YOUR OBJECTIVE
Any image in the records is to be dropped, and everything else duplicated precisely.

SOURCE DATA
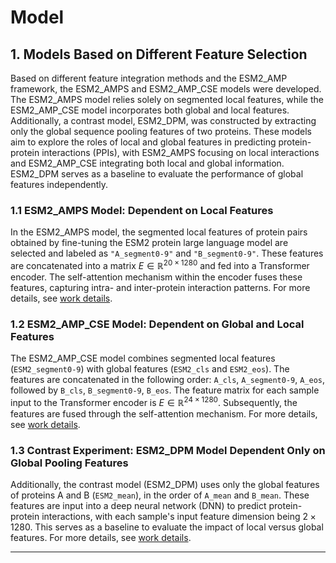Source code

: # Model

## 1. Models Based on Different Feature Selection

Based on different feature integration methods and the ESM2_AMP framework, the ESM2_AMPS and ESM2_AMP_CSE models were developed. The ESM2_AMPS model relies solely on segmented local features, while the ESM2_AMP_CSE model incorporates both global and local features. Additionally, a contrast model, ESM2_DPM, was constructed by extracting only the global sequence pooling features of two proteins. These models aim to explore the roles of local and global features in predicting protein-protein interactions (PPIs), with ESM2_AMPS focusing on local interactions and ESM2_AMP_CSE integrating both local and global information. ESM2_DPM serves as a baseline to evaluate the performance of global features independently.

### 1.1 ESM2_AMPS Model: Dependent on Local Features

In the ESM2_AMPS model, the segmented local features of protein pairs obtained by fine-tuning the ESM2 protein large language model are selected and labeled as `"A_segment0-9"` and `"B_segment0-9"`. These features are concatenated into a matrix $E \in \mathbb{R}^{20 \times 1280}$ and fed into a Transformer encoder. The self-attention mechanism within the encoder fuses these features, capturing intra- and inter-protein interaction patterns. For more details, see [work details](https://github.com/ywwy-qn/ESM2_AMP/blob/main/Models/ESM2_AMPS/ESM2_AMPS%20model%20Code.py).

### 1.2 ESM2_AMP_CSE Model: Dependent on Global and Local Features

The ESM2_AMP_CSE model combines segmented local features (`ESM2_segment0-9`) with global features (`ESM2_cls` and `ESM2_eos`). The features are concatenated in the following order: `A_cls`, `A_segment0-9`, `A_eos`, followed by `B_cls`, `B_segment0-9`, `B_eos`. The feature matrix for each sample input to the Transformer encoder is $E \in \mathbb{R}^{24 \times 1280}$. Subsequently, the features are fused through the self-attention mechanism. For more details, see [work details](https://github.com/ywwy-qn/ESM2_AMP/blob/main/Models/ESM2_AMP_CSE/ESM2_AMP_CSE%20model%20Code.py).

### 1.3 Contrast Experiment: ESM2_DPM Model Dependent Only on Global Pooling Features

Additionally, the contrast model (ESM2_DPM) uses only the global features of proteins A and B (`ESM2_mean`), in the order of `A_mean` and `B_mean`. These features are input into a deep neural network (DNN) to predict protein-protein interactions, with each sample's input feature dimension being $2 \times 1280$. This serves as a baseline to evaluate the impact of local versus global features. For more details, see [work details](https://github.com/ywwy-qn/ESM2_AMP/blob/main/Models/ESM2_DPM/ESM2_DPM%20model%20Code.py).

---

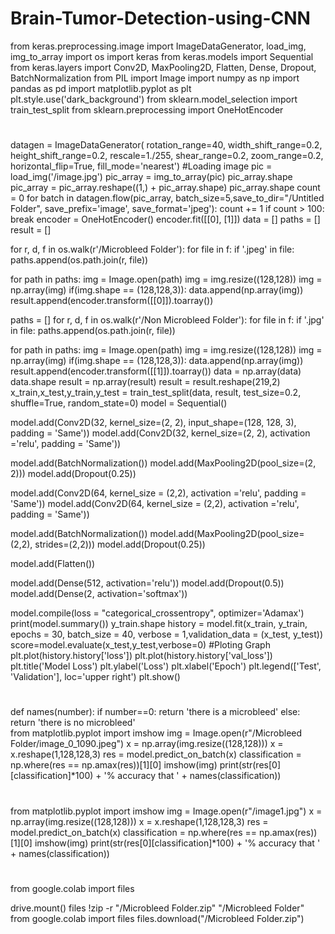 # Brain-Tumor-Detection-using-CNN
from keras.preprocessing.image import ImageDataGenerator, load_img, img_to_array
import os
import keras 
from keras.models import Sequential
from keras.layers import Conv2D, MaxPooling2D, Flatten, Dense, Dropout, BatchNormalization
from PIL import Image
import numpy as np
import pandas as pd
import matplotlib.pyplot as plt
plt.style.use('dark_background')
from sklearn.model_selection import train_test_split
from sklearn.preprocessing import OneHotEncoder 
#
datagen = ImageDataGenerator(
        rotation_range=40,
        width_shift_range=0.2,
        height_shift_range=0.2,
        rescale=1./255,
        shear_range=0.2,
        zoom_range=0.2,
        horizontal_flip=True,
        fill_mode='nearest')
#Loading image
pic = load_img('/image.jpg')
pic_array = img_to_array(pic)
pic_array.shape
pic_array = pic_array.reshape((1,) + pic_array.shape) 
pic_array.shape
count = 0
for batch in datagen.flow(pic_array, batch_size=5,save_to_dir="/Untitled Folder", save_prefix='image', save_format='jpeg'):
    count += 1
    if count > 100:
        break
encoder = OneHotEncoder()
encoder.fit([[0], [1]])
data = []
paths = []
result = []

for r, d, f in os.walk(r'/Microbleed Folder'):
    for file in f:
        if '.jpeg' in file:
            paths.append(os.path.join(r, file))

for path in paths:
    img = Image.open(path)
    img = img.resize((128,128))
    img = np.array(img)
    if(img.shape == (128,128,3)):
        data.append(np.array(img))
        result.append(encoder.transform([[0]]).toarray())

paths = []
for r, d, f in os.walk(r'/Non Microbleed Folder'):
    for file in f:
        if '.jpg' in file:
            paths.append(os.path.join(r, file))

for path in paths:
    img = Image.open(path)
    img = img.resize((128,128))
    img = np.array(img)
    if(img.shape == (128,128,3)):
        data.append(np.array(img))
        result.append(encoder.transform([[1]]).toarray())
data = np.array(data)
data.shape
result = np.array(result)
result = result.reshape(219,2)
x_train,x_test,y_train,y_test = train_test_split(data, result, test_size=0.2, shuffle=True, random_state=0)
model = Sequential()

model.add(Conv2D(32, kernel_size=(2, 2), input_shape=(128, 128, 3), padding = 'Same'))
model.add(Conv2D(32, kernel_size=(2, 2),  activation ='relu', padding = 'Same'))


model.add(BatchNormalization())
model.add(MaxPooling2D(pool_size=(2, 2)))
model.add(Dropout(0.25))

model.add(Conv2D(64, kernel_size = (2,2), activation ='relu', padding = 'Same'))
model.add(Conv2D(64, kernel_size = (2,2), activation ='relu', padding = 'Same'))

model.add(BatchNormalization())
model.add(MaxPooling2D(pool_size=(2,2), strides=(2,2)))
model.add(Dropout(0.25))

model.add(Flatten())

model.add(Dense(512, activation='relu'))
model.add(Dropout(0.5))
model.add(Dense(2, activation='softmax'))

model.compile(loss = "categorical_crossentropy", optimizer='Adamax')
print(model.summary())
y_train.shape
history = model.fit(x_train, y_train, epochs = 30, batch_size = 40, verbose = 1,validation_data = (x_test, y_test))
score=model.evaluate(x_test,y_test,verbose=0)
#Ploting Graph
plt.plot(history.history['loss'])
plt.plot(history.history['val_loss'])
plt.title('Model Loss')
plt.ylabel('Loss')
plt.xlabel('Epoch')
plt.legend(['Test', 'Validation'], loc='upper right')
plt.show()
#
def names(number):
    if number==0:
        return 'there is a microbleed'
    else:
        return 'there is no microbleed'  
from matplotlib.pyplot import imshow
img = Image.open(r"/Microbleed Folder/image_0_1090.jpeg")
x = np.array(img.resize((128,128)))
x = x.reshape(1,128,128,3)
res = model.predict_on_batch(x)
classification = np.where(res == np.amax(res))[1][0]
imshow(img)
print(str(res[0][classification]*100) + '% accuracy that ' + names(classification))
#
from matplotlib.pyplot import imshow
img = Image.open(r"/image1.jpg")
x = np.array(img.resize((128,128)))
x = x.reshape(1,128,128,3)
res = model.predict_on_batch(x)
classification = np.where(res == np.amax(res))[1][0]
imshow(img)
print(str(res[0][classification]*100) + '% accuracy that ' + names(classification))
#
from google.colab import files

drive.mount()
files
!zip -r "/Microbleed Folder.zip" "/Microbleed Folder" 
from google.colab import files
files.download("/Microbleed Folder.zip")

THE COMPLETED TASK
Source code

: # Model

## 1. Models Based on Different Feature Selection

Based on different feature integration methods and the ESM2_AMP framework, the ESM2_AMPS and ESM2_AMP_CSE models were developed. The ESM2_AMPS model relies solely on segmented local features, while the ESM2_AMP_CSE model incorporates both global and local features. Additionally, a contrast model, ESM2_DPM, was constructed by extracting only the global sequence pooling features of two proteins. These models aim to explore the roles of local and global features in predicting protein-protein interactions (PPIs), with ESM2_AMPS focusing on local interactions and ESM2_AMP_CSE integrating both local and global information. ESM2_DPM serves as a baseline to evaluate the performance of global features independently.

### 1.1 ESM2_AMPS Model: Dependent on Local Features

In the ESM2_AMPS model, the segmented local features of protein pairs obtained by fine-tuning the ESM2 protein large language model are selected and labeled as `"A_segment0-9"` and `"B_segment0-9"`. These features are concatenated into a matrix $E \in \mathbb{R}^{20 \times 1280}$ and fed into a Transformer encoder. The self-attention mechanism within the encoder fuses these features, capturing intra- and inter-protein interaction patterns. For more details, see [work details](https://github.com/ywwy-qn/ESM2_AMP/blob/main/Models/ESM2_AMPS/ESM2_AMPS%20model%20Code.py).

### 1.2 ESM2_AMP_CSE Model: Dependent on Global and Local Features

The ESM2_AMP_CSE model combines segmented local features (`ESM2_segment0-9`) with global features (`ESM2_cls` and `ESM2_eos`). The features are concatenated in the following order: `A_cls`, `A_segment0-9`, `A_eos`, followed by `B_cls`, `B_segment0-9`, `B_eos`. The feature matrix for each sample input to the Transformer encoder is $E \in \mathbb{R}^{24 \times 1280}$. Subsequently, the features are fused through the self-attention mechanism. For more details, see [work details](https://github.com/ywwy-qn/ESM2_AMP/blob/main/Models/ESM2_AMP_CSE/ESM2_AMP_CSE%20model%20Code.py).

### 1.3 Contrast Experiment: ESM2_DPM Model Dependent Only on Global Pooling Features

Additionally, the contrast model (ESM2_DPM) uses only the global features of proteins A and B (`ESM2_mean`), in the order of `A_mean` and `B_mean`. These features are input into a deep neural network (DNN) to predict protein-protein interactions, with each sample's input feature dimension being $2 \times 1280$. This serves as a baseline to evaluate the impact of local versus global features. For more details, see [work details](https://github.com/ywwy-qn/ESM2_AMP/blob/main/Models/ESM2_DPM/ESM2_DPM%20model%20Code.py).

---

 # Brain-Tumor-Detection-using-CNN
from keras.preprocessing.image import ImageDataGenerator, load_img, img_to_array
import os
import keras 
from keras.models import Sequential
from keras.layers import Conv2D, MaxPooling2D, Flatten, Dense, Dropout, BatchNormalization
from PIL import Image
import numpy as np
import pandas as pd
import matplotlib.pyplot as plt
plt.style.use('dark_background')
from sklearn.model_selection import train_test_split
from sklearn.preprocessing import OneHotEncoder 
#
datagen = ImageDataGenerator(
        rotation_range=40,
        width_shift_range=0.2,
        height_shift_range=0.2,
        rescale=1./255,
        shear_range=0.2,
        zoom_range=0.2,
        horizontal_flip=True,
        fill_mode='nearest')
#Loading image
pic = load_img('/image.jpg')
pic_array = img_to_array(pic)
pic_array.shape
pic_array = pic_array.reshape((1,) + pic_array.shape) 
pic_array.shape
count = 0
for batch in datagen.flow(pic_array, batch_size=5,save_to_dir="/Untitled Folder", save_prefix='image', save_format='jpeg'):
    count += 1
    if count > 100:
        break
encoder = OneHotEncoder()
encoder.fit([[0], [1]])
data = []
paths = []
result = []

for r, d, f in os.walk(r'/Microbleed Folder'):
    for file in f:
        if '.jpeg' in file:
            paths.append(os.path.join(r, file))

for path in paths:
    img = Image.open(path)
    img = img.resize((128,128))
    img = np.array(img)
    if(img.shape == (128,128,3)):
        data.append(np.array(img))
        result.append(encoder.transform([[0]]).toarray())

paths = []
for r, d, f in os.walk(r'/Non Microbleed Folder'):
    for file in f:
        if '.jpg' in file:
            paths.append(os.path.join(r, file))

for path in paths:
    img = Image.open(path)
    img = img.resize((128,128))
    img = np.array(img)
    if(img.shape == (128,128,3)):
        data.append(np.array(img))
        result.append(encoder.transform([[1]]).toarray())
data = np.array(data)
data.shape
result = np.array(result)
result = result.reshape(219,2)
x_train,x_test,y_train,y_test = train_test_split(data, result, test_size=0.2, shuffle=True, random_state=0)
model = Sequential()

model.add(Conv2D(32, kernel_size=(2, 2), input_shape=(128, 128, 3), padding = 'Same'))
model.add(Conv2D(32, kernel_size=(2, 2),  activation ='relu', padding = 'Same'))


model.add(BatchNormalization())
model.add(MaxPooling2D(pool_size=(2, 2)))
model.add(Dropout(0.25))

model.add(Conv2D(64, kernel_size = (2,2), activation ='relu', padding = 'Same'))
model.add(Conv2D(64, kernel_size = (2,2), activation ='relu', padding = 'Same'))

model.add(BatchNormalization())
model.add(MaxPooling2D(pool_size=(2,2), strides=(2,2)))
model.add(Dropout(0.25))

model.add(Flatten())

model.add(Dense(512, activation='relu'))
model.add(Dropout(0.5))
model.add(Dense(2, activation='softmax'))

model.compile(loss = "categorical_crossentropy", optimizer='Adamax')
print(model.summary())
y_train.shape
history = model.fit(x_train, y_train, epochs = 30, batch_size = 40, verbose = 1,validation_data = (x_test, y_test))
score=model.evaluate(x_test,y_test,verbose=0)
#Ploting Graph
plt.plot(history.history['loss'])
plt.plot(history.history['val_loss'])
plt.title('Model Loss')
plt.ylabel('Loss')
plt.xlabel('Epoch')
plt.legend(['Test', 'Validation'], loc='upper right')
plt.show()
#
def names(number):
    if number==0:
        return 'there is a microbleed'
    else:
        return 'there is no microbleed'  
from matplotlib.pyplot import imshow
img = Image.open(r"/Microbleed Folder/image_0_1090.jpeg")
x = np.array(img.resize((128,128)))
x = x.reshape(1,128,128,3)
res = model.predict_on_batch(x)
classification = np.where(res == np.amax(res))[1][0]
imshow(img)
print(str(res[0][classification]*100) + '% accuracy that ' + names(classification))
#
from matplotlib.pyplot import imshow
img = Image.open(r"/image1.jpg")
x = np.array(img.resize((128,128)))
x = x.reshape(1,128,128,3)
res = model.predict_on_batch(x)
classification = np.where(res == np.amax(res))[1][0]
imshow(img)
print(str(res[0][classification]*100) + '% accuracy that ' + names(classification))
#
from google.colab import files

drive.mount()
files
!zip -r "/Microbleed Folder.zip" "/Microbleed Folder" 
from google.colab import files
files.download("/Microbleed Folder.zip")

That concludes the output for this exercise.